Le saccage sur La maison de Gordy évoque directement une foule d’histoires célèbres sur des chimpanzés de compagnie attaquant des gens. C’est aussi une image tirée directement de Les propres rêves de Peele. En termes de maquillage et de costumes, la présentation du film de l’ancienne co-star de Ricky Mary Jo Elliott (Sophia Coto) après l’attaque évoque directement la façon dont la victime Charla Nash est apparue sur Le spectacle d’Oprah Winfrey. C’est un choix qui ajoute un sous-texte résolument sinistre à la poursuite d’Emerald de « la Oprah tir. »

C’est une préoccupation récurrente pour Peele, plus ouvertement dans son scénario pour Candyman avec Nia DaCosta. Peele est fasciné et horrifié par la façon dont l’industrie cherche à capitaliser sur les traumatismes personnels ou culturels pour un gain financier, transformant l’expérience vécue en spectacle facile. Ricky est coincé à rejouer l’horreur sur le tournage de La maison de Gordy. Il décrit les extraterrestres comme « les téléspectateurs ». Il vend des poupées en peluche avec des corps poilus comme Gordy mais avec des têtes comme les caméras Panavision qui ont filmé le spectacle.

Cependant, Non prolonge la critique de Peele du spectacle, suggérant qu’il peut avaler plus que ceux qui le créent et ceux qui y sont soumis. Cela peut également affecter ceux qui en consomment. Angel regarde OJ et Emerald sur leur flux de sécurité et se laisse entraîner dans leur histoire. Il était à l’origine censé mourir à l’apogée du film. « C’est une société de spectacle », a déclaré Peele à NBC News. Son choix de mots semble délibéré, semblant faire allusion au traité de 1967 du philosophe français Guy Debord La Société du Spectaclequi offrait un commentaire prémonitoire sur le monde moderne.

Le film à succès Nope de Jordan Peele examine le spectacle comme quelque chose de séduisant, coûteux et dangereux, inversant Steven Spielberg dans le processus.

Debord ne définit jamais les frontières du « spectacle », et le concept prend alors une dimension abstraite et lovecraftienne à l’image de la créature dans Non. Debord formule sa thèse en termes généraux, arguant que le spectacle « est le cœur de l’irréalisme de la société réelle ». Debord propose : « Dans les sociétés où prévalent les conditions modernes de production, toute la vie se présente comme une immense accumulation de lunettes. Tout ce qui était directement vécu s’est éloigné dans la représentation.

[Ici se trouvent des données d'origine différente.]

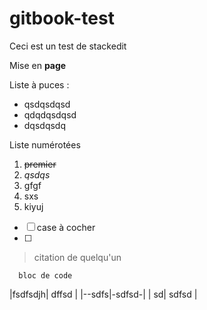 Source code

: # gitbook-test

Ceci est un test de stackedit

Mise en **page**

Liste à puces :

 - qsdqsdqsd
 - qdqdqsdqsd
 - dqsdqsdq

Liste numérotées

 1. ~~premier~~
 2. *qsdqs*
 3. gfgf
 4. sxs
 5. kiyuj
 - [ ] case à cocher
 - [ ] 

> citation de quelqu'un

  

      bloc de code


|fsdfsdjh| dffsd |
|--sdfs|-sdfsd-|
| sd| sdfsd |



<!--stackedit_data:
eyJoaXN0b3J5IjpbLTU1Njc0OTE4Ml19
--> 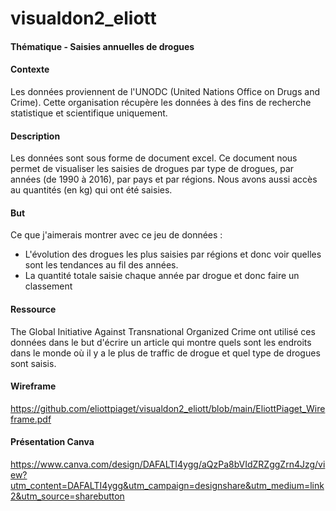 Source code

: # visualdon2_eliott
#### Thématique - Saisies annuelles de drogues
#### Contexte
Les données proviennent de l'UNODC (United Nations Office on Drugs and Crime). Cette organisation récupère les données à des fins de recherche statistique et scientifique uniquement.
#### Description
Les données sont sous forme de document excel. Ce document nous permet de visualiser les saisies de drogues par type de drogues, par années (de 1990 à 2016), par pays et par régions. Nous avons aussi accès au quantités (en kg) qui ont été saisies.
#### But
Ce que j'aimerais montrer avec ce jeu de données : 
- L'évolution des drogues les plus saisies par régions et donc voir quelles sont les tendances au fil des années.
- La quantité totale saisie chaque année par drogue et donc faire un classement
#### Ressource
The Global Initiative Against Transnational Organized Crime ont utilisé ces données dans le but d'écrire un article qui montre quels sont les endroits dans le monde où il y a le plus de traffic de drogue et quel type de drogues sont saisis. 

#### Wireframe
https://github.com/eliottpiaget/visualdon2_eliott/blob/main/EliottPiaget_Wireframe.pdf

#### Présentation Canva
https://www.canva.com/design/DAFALTI4ygg/aQzPa8bVIdZRZggZrn4Jzg/view?utm_content=DAFALTI4ygg&utm_campaign=designshare&utm_medium=link2&utm_source=sharebutton
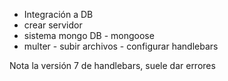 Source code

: - Integración a DB
- crear servidor
- sistema mongo DB - mongoose
- multer - subir archivos - configurar handlebars


Nota la versión 7 de handlebars, suele dar errores
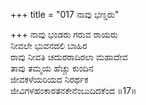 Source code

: +++
title = "017 ನಾವು ಭಣ್ಡರು"

+++
ನಾವು ಭಂಡರು ಗರುವ ರಾಯರು  
ನೀವಲೇ ಭುವನದಲಿ ಬಾಹಿರ  
ರಾವು ನೀವತಿ ಚದುರರಾದಿರಲಾ ಮಹಾದೇವ  
ತಾವು ತಮ್ಮಯ ಹೆಚ್ಚು ಕುಂದಿನ  
ಜೀವಕಳೆಯರಿಯದ ನಿರರ್ಥಕ  
ಜೀವಿಗಳಹಂಕಾರತನಕೇನೆಂಬುದಿದಕೆಂದ      ॥17॥ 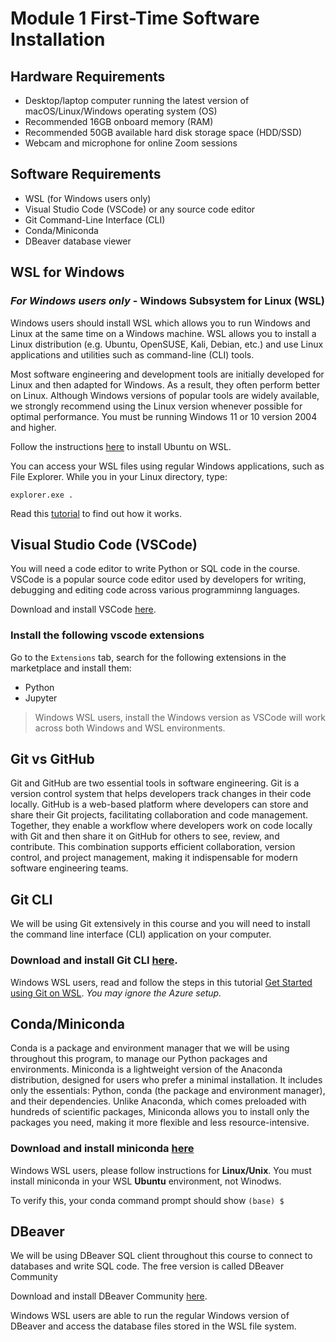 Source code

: # Module 1 First-Time Software Installation

## Hardware Requirements
- Desktop/laptop computer running the latest version of macOS/Linux/Windows operating system (OS)
- Recommended 16GB onboard memory (RAM) 
- Recommended 50GB available hard disk storage space (HDD/SSD)
- Webcam and microphone for online Zoom sessions

## Software Requirements

- WSL (for Windows users only)
- Visual Studio Code (VSCode) or any source code editor
- Git Command-Line Interface (CLI)
- Conda/Miniconda
- DBeaver database viewer

## WSL for Windows

### *For Windows users only* - Windows Subsystem for Linux (WSL)

Windows users should install WSL which allows you to run Windows and Linux at the same time on a Windows machine. WSL allows you to install a Linux distribution (e.g. Ubuntu, OpenSUSE, Kali, Debian, etc.) and use Linux applications and utilities such as command-line (CLI) tools. 

Most software engineering and development tools are initially developed for Linux and then adapted for Windows. As a result, they often perform better on Linux. Although Windows versions of popular tools are widely available, we strongly recommend using the Linux version whenever possible for optimal performance.
You must be running Windows 11 or 10 version 2004 and higher. 

Follow the instructions [here](https://learn.microsoft.com/en-us/windows/wsl/install) to install Ubuntu on WSL.

You can access your WSL files using regular Windows applications, such as File Explorer. While you in your Linux directory, type: 

`explorer.exe .`

Read this [tutorial](https://learn.microsoft.com/en-us/windows/wsl/filesystems) to find out how it works.

## Visual Studio Code (VSCode)

You will need a code editor to write Python or SQL code in the course. VSCode is a popular source code editor used by developers for writing, debugging and editing code across various programminng languages. 

Download and install VSCode [here](https://code.visualstudio.com/download).

### Install the following vscode extensions

Go to the `Extensions` tab, search for the following extensions in the marketplace and install them:

- Python
- Jupyter

> Windows WSL users, install the Windows version as VSCode will work across both Windows and WSL environments.

## Git vs GitHub

Git and GitHub are two essential tools in software engineering. Git is a version control system that helps developers track changes in their code locally. GitHub is a web-based platform where developers can store and share their Git projects, facilitating collaboration and code management. Together, they enable a workflow where developers work on code locally with Git and then share it on GitHub for others to see, review, and contribute. This combination supports efficient collaboration, version control, and project management, making it indispensable for modern software engineering teams.

## Git CLI

We will be using Git extensively in this course and you will need to install the command line interface (CLI) application on your computer.

### Download and install Git CLI [here](https://git-scm.com/downloads).

Windows WSL users, read and follow the steps in this tutorial [Get Started using Git on WSL](https://learn.microsoft.com/en-us/windows/wsl/tutorials/wsl-git). *You may ignore the Azure setup.*



## Conda/Miniconda

Conda is a package and environment manager that we will be using throughout this program, to manage our Python packages and environments. Miniconda is a lightweight version of the Anaconda distribution, designed for users who prefer a minimal installation. It includes only the essentials: Python, conda (the package and environment manager), and their dependencies. Unlike Anaconda, which comes preloaded with hundreds of scientific packages, Miniconda allows you to install only the packages you need, making it more flexible and less resource-intensive.

### Download and install miniconda [here](https://www.anaconda.com/docs/getting-started/miniconda/main)

Windows WSL users, please follow instructions for **Linux/Unix**. You must install miniconda in your WSL **Ubuntu** environment, not Winodws.

To verify this, your conda command prompt should show `(base) $`

## DBeaver

We will be using DBeaver SQL client throughout this course to connect to databases and write SQL code. The free version is called DBeaver Community 

Download and install DBeaver Community [here](https://dbeaver.io/download/).

Windows WSL users are able to run the regular Windows version of DBeaver and access the database files stored in the WSL file system.

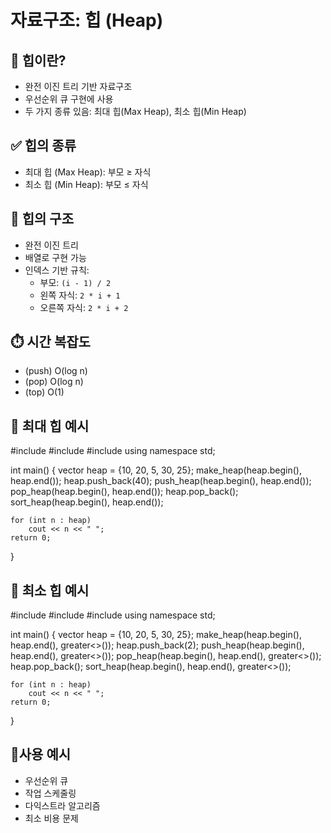 #  자료구조: 힙 (Heap)

## 📂 힙이란?

- 완전 이진 트리 기반 자료구조
- 우선순위 큐 구현에 사용
- 두 가지 종류 있음: 최대 힙(Max Heap), 최소 힙(Min Heap)

## ✅ 힙의 종류

- 최대 힙 (Max Heap): 부모 ≥ 자식
- 최소 힙 (Min Heap): 부모 ≤ 자식

## 🔧 힙의 구조

- 완전 이진 트리
- 배열로 구현 가능
- 인덱스 기반 규칙:
  - 부모: `(i - 1) / 2`
  - 왼쪽 자식: `2 * i + 1`
  - 오른쪽 자식: `2 * i + 2`

## ⏱️  시간 복잡도

- (push)  O(log n)  
- (pop)   O(log n)   
- (top)   O(1)       


## 🔹 최대 힙 예시

#include <iostream>
#include <vector>
#include <algorithm>
using namespace std;

int main() {
    vector<int> heap = {10, 20, 5, 30, 25};
    make_heap(heap.begin(), heap.end());
    heap.push_back(40);
    push_heap(heap.begin(), heap.end());
    pop_heap(heap.begin(), heap.end());
    heap.pop_back();
    sort_heap(heap.begin(), heap.end());

    for (int n : heap)
        cout << n << " ";
    return 0;
}

## 🔹 최소 힙 예시

#include <iostream>
#include <vector>
#include <algorithm>
using namespace std;

int main() {
    vector<int> heap = {10, 20, 5, 30, 25};
    make_heap(heap.begin(), heap.end(), greater<>());
    heap.push_back(2);
    push_heap(heap.begin(), heap.end(), greater<>());
    pop_heap(heap.begin(), heap.end(), greater<>());
    heap.pop_back();
    sort_heap(heap.begin(), heap.end(), greater<>());

    for (int n : heap)
        cout << n << " ";
    return 0;
}

## 🔹사용 예시

- 우선순위 큐
- 작업 스케줄링
- 다익스트라 알고리즘
- 최소 비용 문제
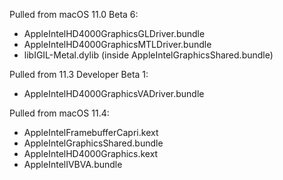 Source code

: Pulled from macOS 11.0 Beta 6:
- AppleIntelHD4000GraphicsGLDriver.bundle
- AppleIntelHD4000GraphicsMTLDriver.bundle
- libIGIL-Metal.dylib (inside AppleIntelGraphicsShared.bundle)

Pulled from 11.3 Developer Beta 1:
- AppleIntelHD4000GraphicsVADriver.bundle

Pulled from macOS 11.4:
- AppleIntelFramebufferCapri.kext
- AppleIntelGraphicsShared.bundle
- AppleIntelHD4000Graphics.kext
- AppleIntelIVBVA.bundle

Le spectacle est engourdissant et monstrueux. Ça consomme tout. La libération de Non chevauchait beaucoup de nouvelles sur la façon dont la poursuite du spectacle cannibalise l’industrie cinématographique. Récemment, Fille chauve-souris a été annulé en partie parce qu’il a été rapporté « ne pas avoir le spectacle que le public attend du tarif DC ». Il se replie dans une conversation en cours sur le coût de l’exploitation des artistes VFX qui rendent ces spectacles : « Maladie mentale, maladie physique, suicide. »

Non est une superproduction estivale fantastique, le travail d’un casting et d’un réalisateur au sommet de leur art. Pourtant, le film est construit autour d’une ironie centrale et brutale. C’est un spectacle sur le prix élevé du spectacle et sur la façon dont chacun paie à sa manière.